Bepergian melalui ruang kosong yang tak terbatas, terbang melewati puluhan ribu pulau terapung dengan ukuran berbeda, yang berkumpul bersama atau terpisah, sekelompok pulau terapung telah muncul. Gugusan pulau terapung itu sangat luas, bahkan sulit untuk mengukur luasnya. Dalam kelompok pulau terapung, pulau terapung yang tak terhitung jumlahnya perlahan-lahan berputar di sekitar tanah terapung yang luas di tengah, seperti pusaran besar.
Tanah terapung di tengah sangat besar. Jika hutan Wasteland Selatan, tempat rumah keluarga Ji Hao berada, akan dibandingkan dengannya, maka itu akan sama dengan membandingkan gunung besar dengan kacang kecil – yang dengan jelas menggambarkan betapa menakjubkannya pulau terapung ini.

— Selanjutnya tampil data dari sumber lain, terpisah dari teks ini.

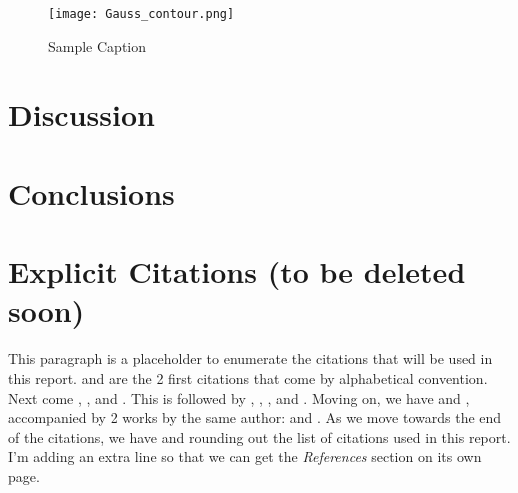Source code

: \documentclass{article}
\begin{document}
\begin{figure}[ht]
    \centering
    \texttt{[image: Gauss\_contour.png]}
    \caption{Sample Caption}
\end{figure}




\section{Discussion}


\section{Conclusions}



\section{Explicit Citations (to be deleted soon)}
This paragraph is a placeholder to enumerate the citations that will be 
used in this report. \cite{Bruker} and \cite{Bunge} are the 2 first citations that 
come by alphabetical convention. Next come \cite{Callister}, \cite{Cox}, and \cite{Creuziger}. 
This is followed by \cite{Cullity}, \cite{Helmholtz}, \cite{Jacques}, and \cite{Matthies}. Moving 
on, we have \cite{Raabe} and \cite{Rizzie}, accompanied by 2 works by the same author: \cite{Rollett1} and \cite{Rollett2}. As 
we move towards the end of the citations, we have \cite{Schields} and \cite{Shackelford} rounding out the list of citations 
used in this report. I'm adding an extra line so that we can get the \textit{References} section on its own page.


\end{document}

Tepat di tanah terapung ini, di daerah subur yang terletak di sambungan sungai-sungai besar yang indah, sebuah kota yang tak tertandingi dapat terlihat dengan tenang berdiri.
Fajar baru saja menyingsing. Kabut berair yang datang dari atas sungai menyelimuti seluruh kota. Lebih dari ratusan zhang tinggi, tembok kota logam seperti binatang buas yang telah beristirahat di kabut; dari waktu ke waktu, sejumlah besar simbol mantra melintas di permukaan tembok kota, menyemburkan percikan api yang terang dan mengeluarkan suara letupan yang menusuk telinga.

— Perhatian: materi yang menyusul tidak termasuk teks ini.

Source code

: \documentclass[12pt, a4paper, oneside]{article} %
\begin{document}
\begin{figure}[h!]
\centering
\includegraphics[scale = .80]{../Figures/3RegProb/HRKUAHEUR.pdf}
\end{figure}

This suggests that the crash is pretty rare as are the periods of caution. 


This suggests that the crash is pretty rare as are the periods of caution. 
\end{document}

Diikuti oleh suara teredam namun keras, di empat tembok kota, gerbang selebar tiga puluh enam mil dibuka secara bersamaan. Di tembok kota dekat gerbang itu, simbol mantra yang tak terhitung jumlahnya menyala – kekuatan besar dari formasi sihir telah mendorong puluhan gerbang tebal zhang perlahan meluncur ke luar, ke tembok kota.

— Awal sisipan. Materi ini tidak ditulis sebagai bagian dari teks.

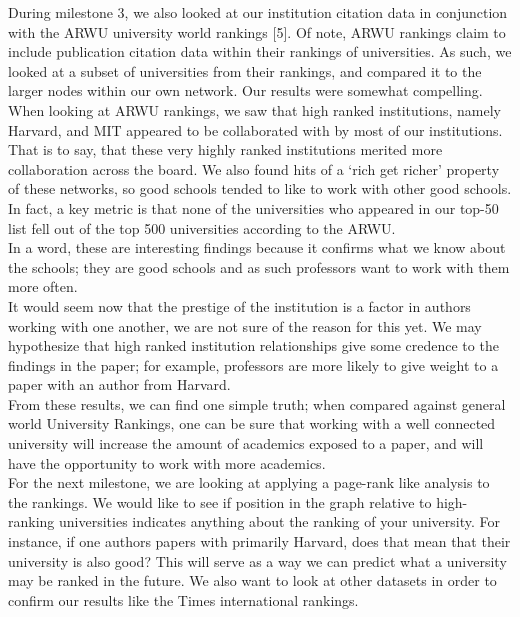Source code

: \documentclass[times, 10pt,twocolumn]{article}
\begin{document}
During milestone 3, we also looked at our institution citation data in conjunction with the ARWU university world rankings [5]. Of note, ARWU rankings claim to include publication citation data within their rankings of universities. As such, we looked at a subset of universities from their rankings, and compared it to the larger nodes within our own network. Our results were somewhat compelling. \\

When looking at ARWU rankings, we saw that high ranked institutions, namely Harvard, and MIT appeared to be collaborated with by most of our institutions. That is to say, that these very highly ranked institutions merited more collaboration across the board. We also found hits of a `rich get richer' property of these networks, so good schools tended to like to work with other good schools. In fact, a key metric is that none of the universities who appeared in our top-50 list fell out of the top 500 universities according to the ARWU.\\

In a word, these are interesting findings because it confirms what we know about the schools; they are good schools and as such professors want to work with them more often. \\

It would seem now that the prestige of the institution is a factor in authors working with one another, we are not sure of the reason for this yet. We may hypothesize that high ranked institution relationships give some credence to the findings in the paper; for example, professors are more likely to give weight to a paper with an author from Harvard.\\

From these results, we can find one simple truth; when compared against general world University Rankings, one can be sure that working with a well connected university will increase the amount of academics exposed to a paper, and will have the opportunity to work with more academics. \\

For the next milestone, we are looking at applying a page-rank like analysis to the rankings. We would like to see if position in the graph relative to high-ranking universities indicates anything about the ranking of your university. For instance, if one authors papers with primarily Harvard, does that mean that their university is also good? This will serve as a way we can predict what a university may be ranked in the future. We also want to look at other datasets in order to confirm our results like the Times international rankings. \\
\end{document}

Di sebuah benteng yang dijaga ketat yang terletak di luar kota, di dataran tinggi kecil, To Meng terhuyung-huyung keluar dari menara. Dia bahkan tidak bisa berdiri dengan mantap, dan keempat bola matanya berputar cepat dan tidak teratur di rongga matanya seolah-olah dia sedang mabuk berat. Untuk Meng meminjam seekor binatang penunggang berbentuk serigala dari benteng itu, lalu menunggangi punggung binatang itu, dengan liar memacu binatang itu dan bergegas menuju kota.
To Meng telah berteriak sepanjang jalan dan tak henti-hentinya mencambuk binatang tunggangan itu, memaksanya berlari dengan kecepatan tertingginya. Segera, To Meng dan binatang buas yang membawa To Meng bergegas ke kota.